[Stored data entries]
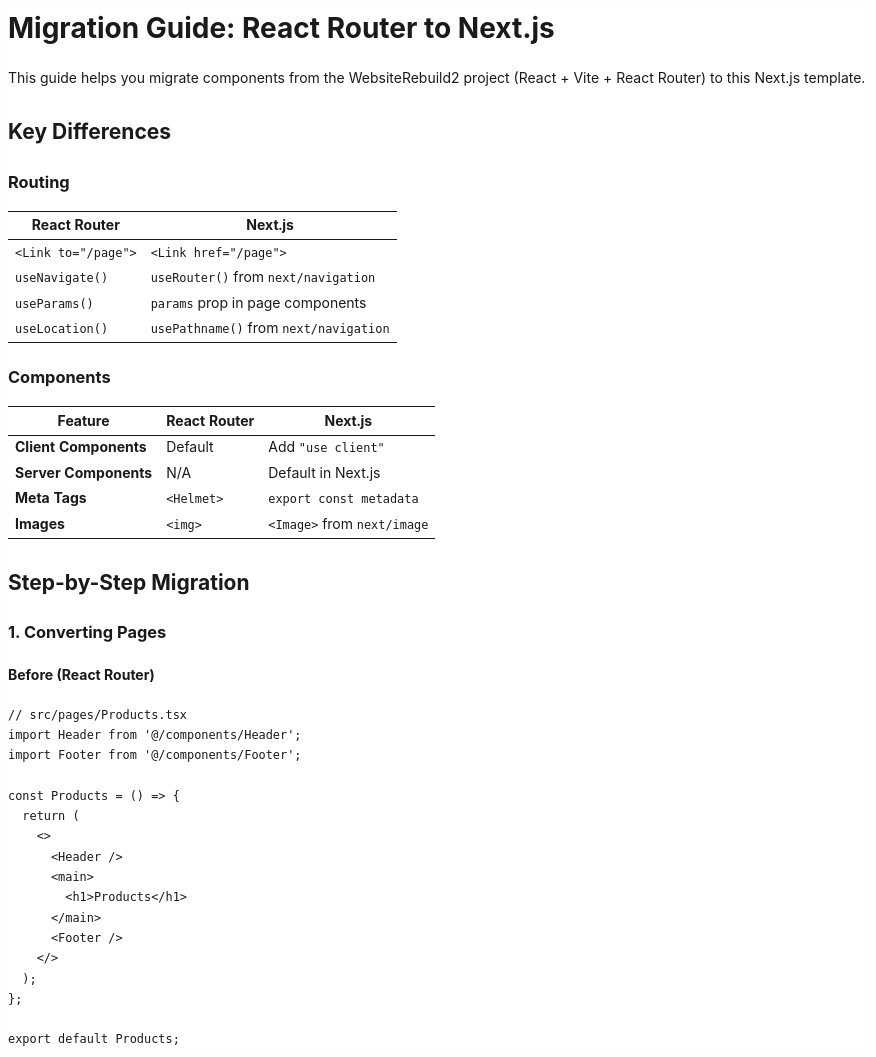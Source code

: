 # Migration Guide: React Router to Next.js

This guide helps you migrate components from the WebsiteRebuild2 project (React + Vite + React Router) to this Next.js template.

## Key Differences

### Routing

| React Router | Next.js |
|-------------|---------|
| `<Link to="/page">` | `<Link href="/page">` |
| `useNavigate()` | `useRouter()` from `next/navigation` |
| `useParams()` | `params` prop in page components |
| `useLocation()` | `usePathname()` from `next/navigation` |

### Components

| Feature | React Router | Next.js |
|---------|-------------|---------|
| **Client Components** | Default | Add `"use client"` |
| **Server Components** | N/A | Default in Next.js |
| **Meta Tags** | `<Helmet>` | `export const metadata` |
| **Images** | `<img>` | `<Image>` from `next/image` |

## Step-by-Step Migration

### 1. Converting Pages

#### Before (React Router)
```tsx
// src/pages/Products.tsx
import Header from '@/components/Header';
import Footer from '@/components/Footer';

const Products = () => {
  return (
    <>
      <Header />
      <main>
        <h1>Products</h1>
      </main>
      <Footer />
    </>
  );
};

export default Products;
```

* * *

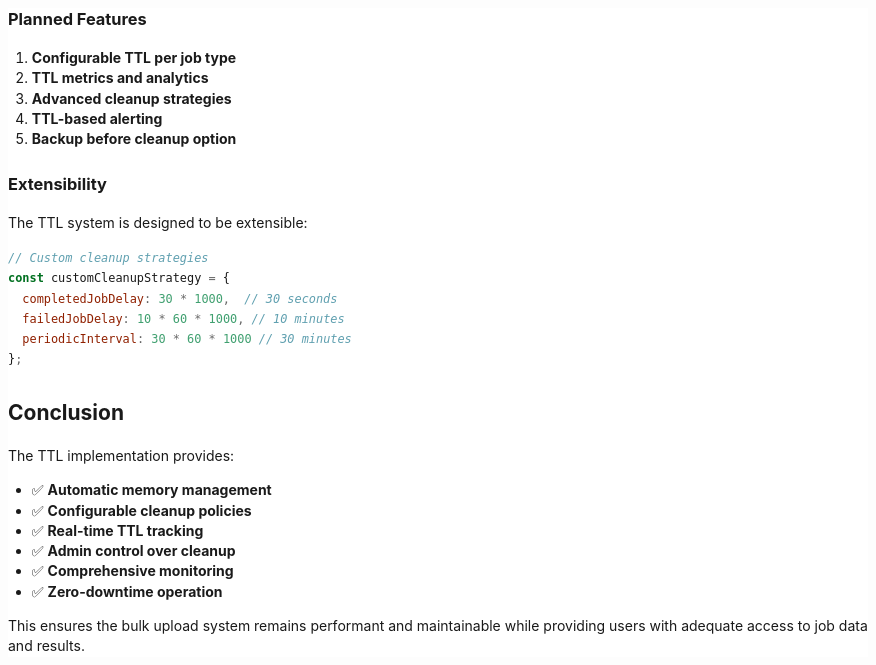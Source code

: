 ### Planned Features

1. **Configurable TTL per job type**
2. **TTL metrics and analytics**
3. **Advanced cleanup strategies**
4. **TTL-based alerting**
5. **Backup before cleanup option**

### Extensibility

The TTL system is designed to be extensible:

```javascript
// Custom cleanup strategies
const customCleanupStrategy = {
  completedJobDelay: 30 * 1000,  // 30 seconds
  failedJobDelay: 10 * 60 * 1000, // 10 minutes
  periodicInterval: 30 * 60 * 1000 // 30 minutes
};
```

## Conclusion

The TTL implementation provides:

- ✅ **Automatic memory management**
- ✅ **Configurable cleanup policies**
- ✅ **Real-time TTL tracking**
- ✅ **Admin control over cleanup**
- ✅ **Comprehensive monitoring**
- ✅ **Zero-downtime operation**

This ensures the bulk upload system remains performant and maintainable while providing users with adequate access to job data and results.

● WHAT TO WORK ON
Scan the data above for the word "React". Copy every line in which it is found.

● EXPECTED ANSWER
: # Migration Guide: React Router to Next.js
This guide helps you migrate components from the WebsiteRebuild2 project (React + Vite + React Router) to this Next.js template.
| React Router | Next.js |
| Feature | React Router | Next.js |
#### Before (React Router)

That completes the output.